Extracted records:
☆ ☆ ☆ ☆

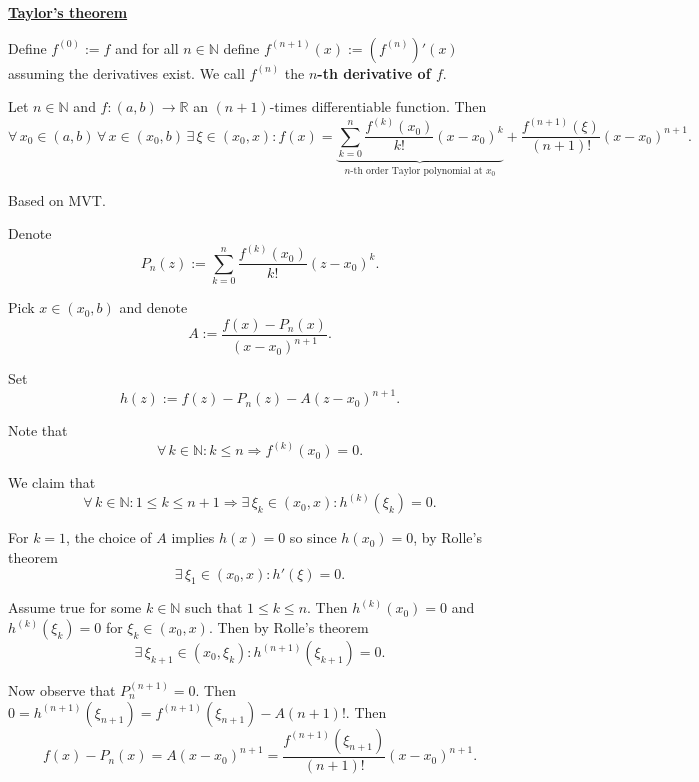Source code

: \documentclass{notes}
\begin{document}
{\boldmath \bfseries \underline{Taylor's theorem}}

\begin{defn}
  Define $f^{(0)} := f$ and for all $n \in \mathbb N$ define $f^{(n + 1)}(x) := \left ( f^{(n)} \right )'(x)$ assuming the derivatives exist.
  We call $f^{(n)}$ the {\boldmath \bfseries $n$-th derivative of $f$}.
\end{defn}

\begin{thm}
  Let $n \in \mathbb N$ and $f \colon (a, b) \to \mathbb R$ an $(n + 1)$-times differentiable function.
  Then 
  \[
    \forall \, x_0 \in (a, b) \, \forall \, x \in (x_0, b) \, \exists \, \xi \in (x_0, x): f(x) = \underbrace{\sum_{k = 0}^n \frac{f^{(k)}(x_0)}{k!} (x - x_0)^k}_{\text{$n$-th order Taylor polynomial at $x_0$}} {} + \frac{f^{(n + 1)}(\xi)}{(n + 1)!} (x - x_0)^{n + 1}.
  \]
\end{thm}

\begin{prf}
  Based on MVT.
  
  Denote
  \[
    P_n(z) := \sum_{k = 0}^n \frac{f^{(k)}(x_0)}{k!} (z - x_0)^k.
  \]
  

  Pick $x \in (x_0, b)$ and denote 
  \[
    A := \frac{f(x) - P_n(x)}{(x - x_0)^{n + 1}}.
  \]
  
  Set 
  \[
    h(z) := f(z) - P_n(z) - A(z - x_0)^{n + 1}.
  \]
  
  Note that 
  \[
    \forall \, k \in \mathbb N: k \leq n \Rightarrow f^{(k)}(x_0) = 0.
  \]
  
  We claim that 
  \[
    \forall \, k \in \mathbb N: 1 \leq k \leq n + 1 \Rightarrow \exists \, \xi_k \in (x_0, x): h^{(k)}(\xi_k) = 0.
  \]
  
  For $k = 1$, the choice of $A$ implies $h(x) = 0$ so since $h(x_0) = 0$, by Rolle's theorem
  \[
    \exists \, \xi_1 \in (x_0, x): h'(\xi) = 0.
  \]
  
  Assume true for some $k \in \mathbb N$ such that $1 \leq k \leq n$.
  Then $h^{(k)}(x_0) = 0$ and $h^{(k)}(\xi_k) = 0$ for $\xi_k \in (x_0, x)$.
  Then by Rolle's theorem 
  \[
    \exists \, \xi_{k + 1} \in (x_0, \xi_k): h^{(n + 1)}(\xi_{k + 1}) = 0.
  \]
  
  Now observe that $P_n^{(n + 1)} = 0$.
  Then $0 = h^{(n + 1)}(\xi_{n + 1}) = f^{(n + 1)}(\xi_{n + 1}) - A (n + 1)!$.
  Then 
  \[
    f(x) - P_n(x) = A(x - x_0)^{n + 1} = \frac{f^{(n + 1)}(\xi_{n + 1})}{(n + 1)!} (x - x_0)^{n + 1}.
  \]
\end{prf}
\end{document}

☆ ☆ ☆ ☆

Which lines of the records above contain the word "Rightarrow"? Report each one.

    \forall \, k \in \mathbb N: k \leq n \Rightarrow f^{(k)}(x_0) = 0.
    \forall \, k \in \mathbb N: 1 \leq k \leq n + 1 \Rightarrow \exists \, \xi_k \in (x_0, x): h^{(k)}(\xi_k) = 0.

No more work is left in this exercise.